## Work instructions
Set down exactly the lines in the records below that run from the line with "zyler9985 | 2024-03-27 15:20:06 UTC | #1" to the line with "was reached with", inclusive, and nothing more.

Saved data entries
● ● ●
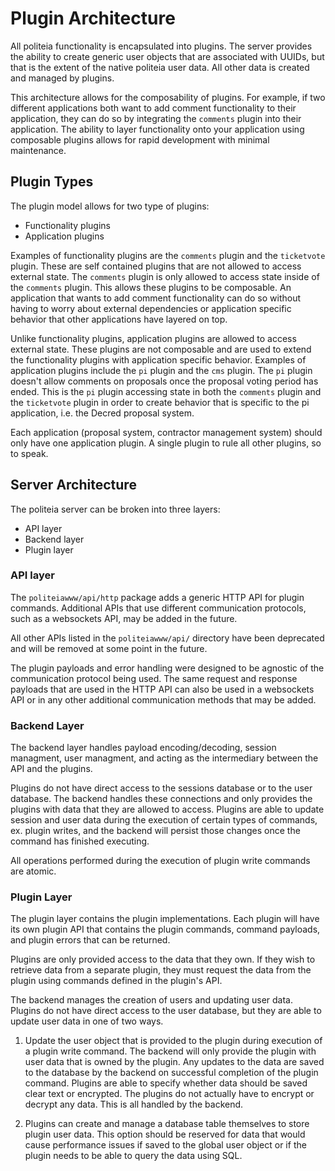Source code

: Plugin Architecture
====

All politeia functionality is encapsulated into plugins. The server provides
the ability to create generic user objects that are associated with UUIDs, but
that is the extent of the native politeia user data. All other data is created
and managed by plugins.

This architecture allows for the composability of plugins. For example, if two
different applications both want to add comment functionality to their
application, they can do so by integrating the `comments` plugin into their
application. The ability to layer functionality onto your application using
composable plugins allows for rapid development with minimal maintenance.

## Plugin Types

The plugin model allows for two type of plugins:
- Functionality plugins
- Application plugins

Examples of functionality plugins are the `comments` plugin and the
`ticketvote` plugin. These are self contained plugins that are not allowed to
access external state. The `comments` plugin is only allowed to access state
inside of the `comments` plugin. This allows these plugins to be composable. An
application that wants to add comment functionality can do so without having to
worry about external dependencies or application specific behavior that other
applications have layered on top.

Unlike functionality plugins, application plugins are allowed to access
external state. These plugins are not composable and are used to extend the
functionality plugins with application specific behavior. Examples of
application plugins include the `pi` plugin and the `cms` plugin. The `pi`
plugin doesn't allow comments on proposals once the proposal voting period has
ended. This is the `pi` plugin accessing state in both the `comments` plugin
and the `ticketvote` plugin in order to create behavior that is specific to the
pi application, i.e. the Decred proposal system.

Each application (proposal system, contractor management system) should only
have one application plugin. A single plugin to rule all other plugins, so to
speak.

## Server Architecture

The politeia server can be broken into three layers:
- API layer
- Backend layer
- Plugin layer

### API layer

The `politeiawww/api/http` package adds a generic HTTP API for plugin commands.
Additional APIs that use different communication protocols, such as a
websockets API, may be added in the future.

All other APIs listed in the `politeiawww/api/` directory have been deprecated
and will be removed at some point in the future.

The plugin payloads and error handling were designed to be agnostic of the
communication protocol being used. The same request and response payloads that
are used in the HTTP API can also be used in a websockets API or in any other
additional communication methods that may be added.

### Backend Layer

The backend layer handles payload encoding/decoding, session managment,
user managment, and acting as the intermediary between the API and the
plugins.

Plugins do not have direct access to the sessions database or to the
user database. The backend handles these connections and only provides
the plugins with data that they are allowed to access.  Plugins are able
to update session and user data during the execution of certain types of
commands, ex. plugin writes, and the backend will persist those changes
once the command has finished executing.

All operations performed during the execution of plugin write commands
are atomic.

### Plugin Layer

The plugin layer contains the plugin implementations. Each plugin will have its
own plugin API that contains the plugin commands, command payloads, and plugin
errors that can be returned.

Plugins are only provided access to the data that they own. If they wish
to retrieve data from a separate plugin, they must request the data from the
plugin using commands defined in the plugin's API.

The backend manages the creation of users and updating user data. Plugins do
not have direct access to the user database, but they are able to update user
data in one of two ways.

1. Update the user object that is provided to the plugin during execution of a
   plugin write command. The backend will only provide the plugin with user
   data that is owned by the plugin. Any updates to the data are saved to the
   database by the backend on successful completion of the plugin command.
   Plugins are able to specify whether data should be saved clear text or
   encrypted. The plugins do not actually have to encrypt or decrypt any data.
   This is all handled by the backend.

2. Plugins can create and manage a database table themselves to store plugin
   user data. This option should be reserved for data that would cause
   performance issues if saved to the global user object or if the plugin needs
   to be able to query the data using SQL.
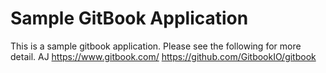 # Sample GitBook Application

This is a sample gitbook application. Please see the following for more detail. 
AJ
https://www.gitbook.com/
https://github.com/GitbookIO/gitbook
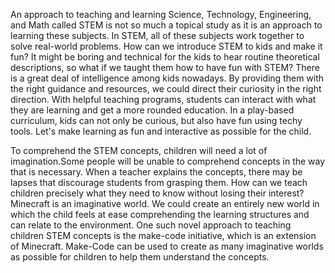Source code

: An approach to teaching and learning Science, Technology, Engineering, and Math called STEM is not so much a topical study as it is an approach to learning these subjects. In STEM, all of these subjects work together to solve real-world problems. How can we introduce STEM to kids and make it fun? It might be boring and technical for the kids to hear routine theoretical descriptions, so what if we taught them how to have fun with STEM? There is a great deal of intelligence among kids nowadays. By providing them with the right guidance and resources, we could direct their curiosity in the right direction. With helpful teaching programs, students can interact with what they are learning and get a more rounded education. In a play-based curriculum, kids can not only be curious, but also have fun using techy tools. Let's make learning as fun and interactive as possible for the child.
<br>

To comprehend the STEM concepts, children will need a lot of imagination.Some people will be unable to comprehend concepts in the way that is necessary. When a teacher explains the concepts, there may be lapses that discourage students from grasping them. How can we teach children precisely what they need to know without losing their interest?
Minecraft is an imaginative world. We could create an entirely new world in which the child feels at ease comprehending the learning structures and can relate to the environment. One such novel approach to teaching children STEM concepts is the make-code initiative, which is an extension of Minecraft. Make-Code can be used to create as many imaginative worlds as possible for children to help them understand the concepts.
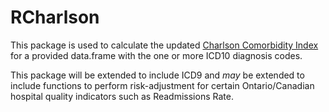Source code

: # RCharlson
This package is used to calculate the updated [Charlson Comorbidity Index](http://aje.oxfordjournals.org/content/early/2011/02/17/aje.kwq433.full) for a provided data.frame with the one or more ICD10 diagnosis codes. 

This package will be extended to include ICD9 and *may* be extended to include functions to perform risk-adjustment for certain  Ontario/Canadian hospital quality indicators such as Readmissions Rate.
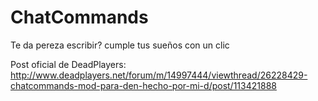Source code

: # ChatCommands
Te da pereza escribir? cumple tus sueños con un clic

Post oficial de DeadPlayers: http://www.deadplayers.net/forum/m/14997444/viewthread/26228429-chatcommands-mod-para-den-hecho-por-mi-d/post/113421888
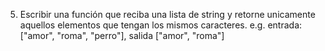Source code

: 5. Escribir una función que reciba una lista de string y retorne unicamente aquellos elementos que tengan 
los mismos caracteres. e.g. entrada: ["amor", "roma", "perro"], salida ["amor", "roma"]

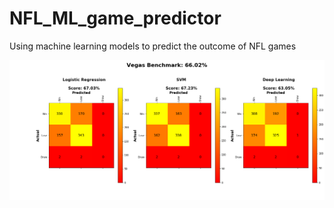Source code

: # NFL_ML_game_predictor

Using machine learning models to predict the outcome of NFL games

![ML model comparison](Images/comparison.png)
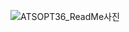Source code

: ![ATSOPT36_ReadMe사진](https://github.com/user-attachments/assets/04572286-688a-4684-b144-a1a9e59b81e0)
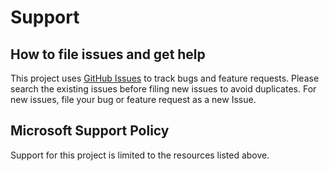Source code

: # Support

## How to file issues and get help  

This project uses [GitHub Issues](https://github.com/microsoft/gocosmos/issues) to track bugs and feature requests. Please search the existing 
issues before filing new issues to avoid duplicates. For new issues, file your bug or 
feature request as a new Issue.

## Microsoft Support Policy  

Support for this project is limited to the resources listed above.
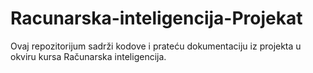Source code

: # Racunarska-inteligencija-Projekat
Ovaj repozitorijum sadrži kodove i prateću dokumentaciju iz projekta u okviru kursa Računarska inteligencija. 
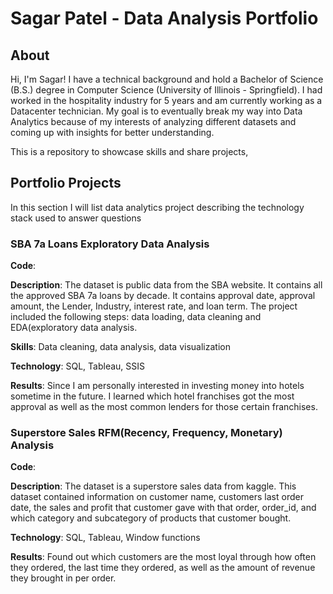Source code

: # Sagar Patel - Data Analysis Portfolio

## About

Hi, I'm Sagar! I have a technical background and hold a Bachelor of Science (B.S.) degree in Computer Science (University of Illinois - Springfield). I had worked in the hospitality industry for 5 years and am currently working as a Datacenter technician. My goal is to eventually break my way into Data Analytics because of my interests of analyzing different datasets and coming up with insights for better understanding.

This is a repository to showcase skills and share projects,

## Portfolio Projects

 In this section I will list data analytics project describing the technology stack used to answer questions
 
### SBA 7a Loans Exploratory Data Analysis
**Code**:

**Description**: The dataset is public data from the SBA website. It contains all the approved SBA 7a loans by decade. It contains approval date, approval amount, the Lender, Industry, interest rate, and loan term. The project included the following steps: data loading, data cleaning and EDA(exploratory data analysis. 

**Skills**: Data cleaning, data analysis, data visualization

**Technology**: SQL, Tableau, SSIS

**Results**: Since I am personally interested in investing money into hotels sometime in the future. I learned which hotel franchises got the most approval as well as the most common lenders for those certain franchises.

### Superstore Sales RFM(Recency, Frequency, Monetary) Analysis
**Code**:

**Description**: The dataset is a superstore sales data from kaggle. This dataset contained information on customer name, customers last order date, the sales and profit that customer gave with that order, order_id, and which category and subcategory of products that customer bought.

**Technology**: SQL, Tableau, Window functions

**Results**: Found out which customers are the most loyal through how often they ordered, the last time they ordered, as well as the amount of revenue they brought in per order.
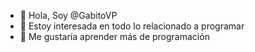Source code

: - 👋 Hola, Soy @GabitoVP
- 👀 Estoy interesada en todo lo relacionado a programar 
- 🌱 Me gustaría aprender más de programación 


<!---
GabitoVP/GabitoVP is a ✨ special ✨ repository because its `README.md` (this file) appears on your GitHub profile.
You can click the Preview link to take a look at your changes.
--->
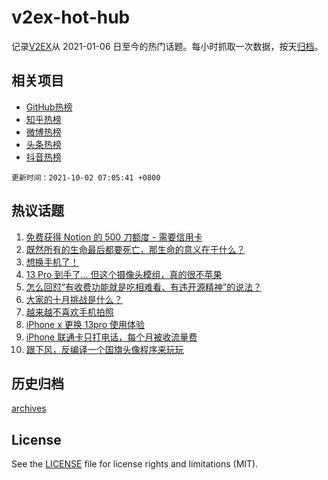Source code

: # v2ex-hot-hub

 记录[V2EX](https://www.v2ex.com/)从 2021-01-06 日至今的热门话题。每小时抓取一次数据，按天[归档](archives)。
 
 ## 相关项目

- [GitHub热榜](https://github.com/lonnyzhang423/github-hot-hub)
- [知乎热榜](https://github.com/lonnyzhang423/zhihu-hot-hub)
- [微博热榜](https://github.com/lonnyzhang423/weibo-hot-hub)
- [头条热榜](https://github.com/lonnyzhang423/toutiao-hot-hub)
- [抖音热榜](https://github.com/lonnyzhang423/douyin-hot-hub)


 `更新时间：2021-10-02 07:05:41 +0800`

## 热议话题

1. [免费获得 Notion 的 500 刀额度 - 需要信用卡](https://www.v2ex.com/t/805575)
1. [既然所有的生命最后都要死亡，那生命的意义在于什么？](https://www.v2ex.com/t/805512)
1. [想换手机了！](https://www.v2ex.com/t/805515)
1. [13 Pro 到手了... 但这个摄像头模组，真的很不苹果](https://www.v2ex.com/t/805539)
1. [怎么回怼“有收费功能就是吃相难看、有违开源精神”的说法？](https://www.v2ex.com/t/805544)
1. [大家的十月挑战是什么？](https://www.v2ex.com/t/805524)
1. [越来越不喜欢手机拍照](https://www.v2ex.com/t/805531)
1. [iPhone x 更换 13pro 使用体验](https://www.v2ex.com/t/805550)
1. [iPhone 联通卡只打电话，每个月被收流量费](https://www.v2ex.com/t/805563)
1. [跟下风，反编译一个国旗头像程序来玩玩](https://www.v2ex.com/t/805551)

## 历史归档

[archives](archives)

## License

See the [LICENSE](LICENSE) file for license rights and limitations (MIT).
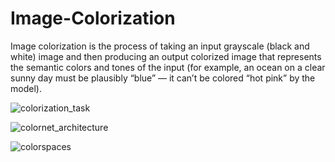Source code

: # Image-Colorization
Image colorization is the process of taking an input grayscale (black and white) image and then producing an output colorized image that represents the semantic colors and tones of the input (for example, an ocean on a clear sunny day must be plausibly “blue” — it can’t be colored “hot pink” by the model).

![colorization_task](https://user-images.githubusercontent.com/61402731/161552190-8a9d46f6-9626-408b-944a-cb6628e598e2.png)


![colornet_architecture](https://user-images.githubusercontent.com/61402731/161552211-2d8179fd-4984-4668-9843-fbe1a4479875.png)

![colorspaces](https://user-images.githubusercontent.com/61402731/161552220-5a28f047-3856-4046-8db7-a7f92294b332.png)
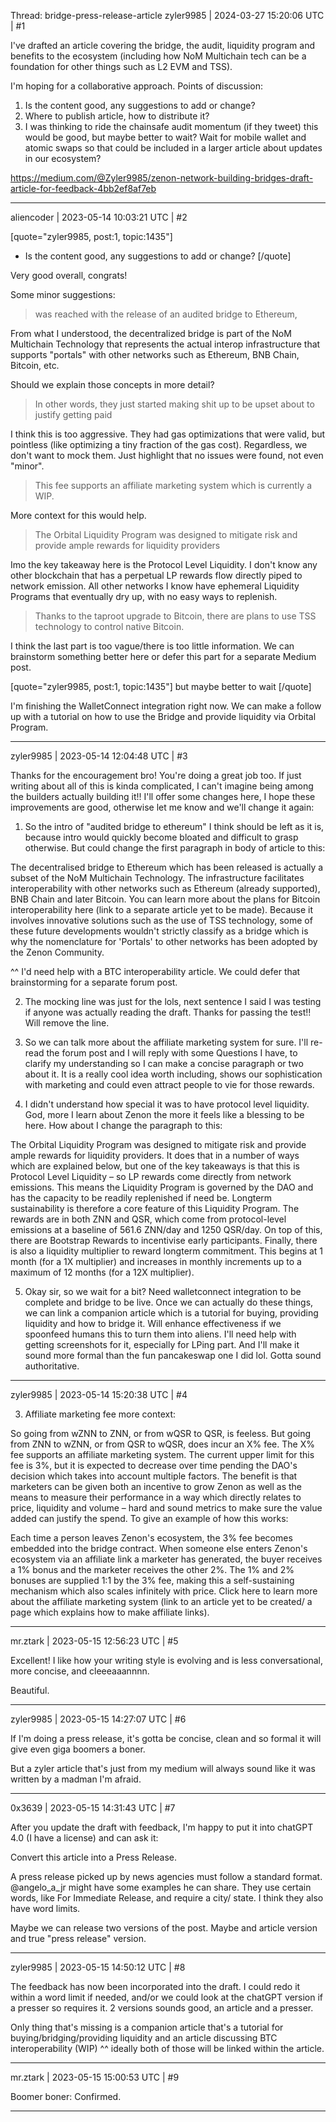 Thread: bridge-press-release-article
zyler9985 | 2024-03-27 15:20:06 UTC | #1

I've drafted an article covering the bridge, the audit, liquidity program and benefits to the ecosystem (including how NoM Multichain tech can be a foundation for other things such as L2 EVM and TSS).

I'm hoping for a collaborative approach. Points of discussion:
1) Is the content good, any suggestions to add or change?
2) Where to publish article, how to distribute it? 
3) I was thinking to ride the chainsafe audit momentum (if they tweet) this would be good, but maybe better to wait? Wait for mobile wallet and atomic swaps so that could be included in a larger article about updates in our ecosystem?

https://medium.com/@Zyler9985/zenon-network-building-bridges-draft-article-for-feedback-4bb2ef8af7eb

-------------------------

aliencoder | 2023-05-14 10:03:21 UTC | #2

[quote="zyler9985, post:1, topic:1435"]
* Is the content good, any suggestions to add or change?
[/quote]

Very good overall, congrats! 

Some minor suggestions:

> was reached with the release of an audited bridge to Ethereum,

From what I understood, the decentralized bridge is part of the NoM Multichain Technology that represents the actual interop infrastructure that supports "portals" with other networks such as Ethereum, BNB Chain, Bitcoin, etc.

Should we explain those concepts in more detail?

> In other words, they just started making shit up to be upset about to justify getting paid

I think this is too aggressive. They had gas optimizations that were valid, but pointless (like optimizing a tiny fraction of the gas cost). Regardless, we don't want to mock them. Just highlight that no issues were found, not even "minor".

> This fee supports an affiliate marketing system which is currently a WIP.

More context for this would help.

> The Orbital Liquidity Program was designed to mitigate risk and provide ample rewards for liquidity providers

Imo the key takeaway here is the Protocol Level Liquidity. I don't know any other blockchain that has a perpetual LP rewards flow directly piped to network emission. All other networks I know have ephemeral Liquidity Programs that eventually dry up, with no easy ways to replenish.

> Thanks to the taproot upgrade to Bitcoin, there are plans to use TSS technology to control native Bitcoin.

I think the last part is too vague/there is too little information. We can brainstorm something better here or defer this part for a separate Medium post.

[quote="zyler9985, post:1, topic:1435"]
but maybe better to wait
[/quote]

I'm finishing the WalletConnect integration right now. We can make a follow up with a tutorial on how to use the Bridge and provide liquidity via Orbital Program.

-------------------------

zyler9985 | 2023-05-14 12:04:48 UTC | #3

Thanks for the encouragement bro! You're doing a great job too. If just writing about all of this is kinda complicated, I can't imagine being among the builders actually building it!! I'll offer some changes here, I hope these improvements are good, otherwise let me know and we'll change it again:

1) So the intro of "audited bridge to ethereum" I think should be left as it is, because intro would quickly become bloated and difficult to grasp otherwise. But could change the first paragraph in body of article to this:

The decentralised bridge to Ethereum which has been released is actually a subset of the NoM Multichain Technology. The infrastructure facilitates interoperability with other networks such as Ethereum (already supported), BNB Chain and later Bitcoin. You can learn more about the plans for Bitcoin interoperability here (link to a separate article yet to be made). Because it involves innovative solutions such as the use of TSS technology, some of these future developments wouldn't strictly classify as a bridge which is why the nomenclature for 'Portals' to other networks has been adopted by the Zenon Community. 

^^ I'd need help with a BTC interoperability article. We could defer that brainstorming for a separate forum post.

2) The mocking line was just for the lols, next sentence I said I was testing if anyone was actually reading the draft. Thanks for passing the test!! Will remove the line.

3) So we can talk more about the affiliate marketing system for sure. I'll re-read the forum post and I will reply with some Questions I have, to clarify my understanding so I can make a concise paragraph or two about it. It is a really cool idea worth including, shows our sophistication with marketing and could even attract people to vie for those rewards.

4) I didn't understand how special it was to have protocol level liquidity. God, more I learn about Zenon the more it feels like a blessing to be here. How about I change the paragraph to this: 

The Orbital Liquidity Program was designed to mitigate risk and provide ample rewards for liquidity providers. It does that in a number of ways which are explained below, but one of the key takeaways is that this is Protocol Level Liquidity – so LP rewards come directly from network emissions. This means the Liquidity Program is governed by the DAO and has the capacity to be readily replenished if need be. Longterm sustainability is therefore a core feature of this Liquidity Program.
The rewards are in both ZNN and QSR, which come from protocol-level emissions at a baseline of 561.6 ZNN/day and 1250 QSR/day. On top of this, there are Bootstrap Rewards to incentivise early participants. Finally, there is also a liquidity multiplier to reward longterm commitment. This begins at 1 month (for a 1X multiplier) and increases in monthly increments up to a maximum of 12 months (for a 12X multiplier). 

5) Okay sir, so we wait for a bit? Need walletconnect integration to be complete and bridge to be live. Once we can actually do these things, we can link a companion article which is a tutorial for buying, providing liquidity and how to bridge it. Will enhance effectiveness if we spoonfeed humans this to turn them into aliens. I'll need help with getting screenshots for it, especially for LPing part. And I'll make it sound more formal than the fun pancakeswap one I did lol. Gotta sound authoritative.

-------------------------

zyler9985 | 2023-05-14 15:20:38 UTC | #4

3. Affiliate marketing fee more context:

So going from wZNN to ZNN, or from wQSR to QSR, is feeless. But going from ZNN to wZNN, or from QSR to wQSR, does incur an X% fee. The X% fee supports an affiliate marketing system. The current upper limit for this fee is 3%, but it is expected to decrease over time pending the DAO's decision which takes into account multiple factors. The benefit is that marketers can be given both an incentive to grow Zenon as well as the means to measure their performance in a way which directly relates to price, liquidity and volume – hard and sound metrics to make sure the value added can justify the spend. To give an example of how this works:

Each time a person leaves Zenon's ecosystem, the 3% fee becomes embedded into the bridge contract. When someone else enters Zenon's ecosystem via an affiliate link a marketer has generated, the buyer receives a 1% bonus and the marketer receives the other 2%. The 1% and 2% bonuses are supplied 1:1 by the 3% fee, making this a self-sustaining mechanism which also scales infinitely with price. Click here to learn more about the affiliate marketing system (link to an article yet to be created/ a page which explains how to make affiliate links).

-------------------------

mr.ztark | 2023-05-15 12:56:23 UTC | #5

Excellent! I like how your writing style is evolving and is less conversational, more concise, and cleeeaaannnn.

Beautiful.

-------------------------

zyler9985 | 2023-05-15 14:27:07 UTC | #6

If I'm doing a press release, it's gotta be concise, clean and so formal it will give even giga boomers a boner.

But a zyler article that's just from my medium will always sound like it was written by a madman I'm afraid.

-------------------------

0x3639 | 2023-05-15 14:31:43 UTC | #7

After you update the draft with feedback, I'm happy to put it into chatGPT 4.0 (I have a license) and can ask it:

Convert this article into a Press Release.  

A press release picked up by news agencies must follow a standard format.  @angelo_a_jr might have some examples he can share.  They use certain words, like For Immediate Release, and require a city/ state.  I think they also have word limits.  

Maybe we can release two versions of the post.  Maybe and article version and true "press release" version.

-------------------------

zyler9985 | 2023-05-15 14:50:12 UTC | #8

The feedback has now been incorporated into the draft.
I could redo it within a word limit if needed, and/or we could look at the chatGPT version if a presser so requires it. 2 versions sounds good, an article and a presser.

Only thing that's missing is a companion article that's a tutorial for buying/bridging/providing liquidity and an article discussing BTC interoperability (WIP)
^^ ideally both of those will be linked within the article.

-------------------------

mr.ztark | 2023-05-15 15:00:53 UTC | #9

Boomer boner: Confirmed.

-------------------------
● ● ●
## Written solution
zyler9985 | 2024-03-27 15:20:06 UTC | #1

I've drafted an article covering the bridge, the audit, liquidity program and benefits to the ecosystem (including how NoM Multichain tech can be a foundation for other things such as L2 EVM and TSS).

I'm hoping for a collaborative approach. Points of discussion:
1) Is the content good, any suggestions to add or change?
2) Where to publish article, how to distribute it? 
3) I was thinking to ride the chainsafe audit momentum (if they tweet) this would be good, but maybe better to wait? Wait for mobile wallet and atomic swaps so that could be included in a larger article about updates in our ecosystem?

https://medium.com/@Zyler9985/zenon-network-building-bridges-draft-article-for-feedback-4bb2ef8af7eb

-------------------------

aliencoder | 2023-05-14 10:03:21 UTC | #2

[quote="zyler9985, post:1, topic:1435"]
* Is the content good, any suggestions to add or change?
[/quote]

Very good overall, congrats! 

Some minor suggestions:

> was reached with the release of an audited bridge to Ethereum,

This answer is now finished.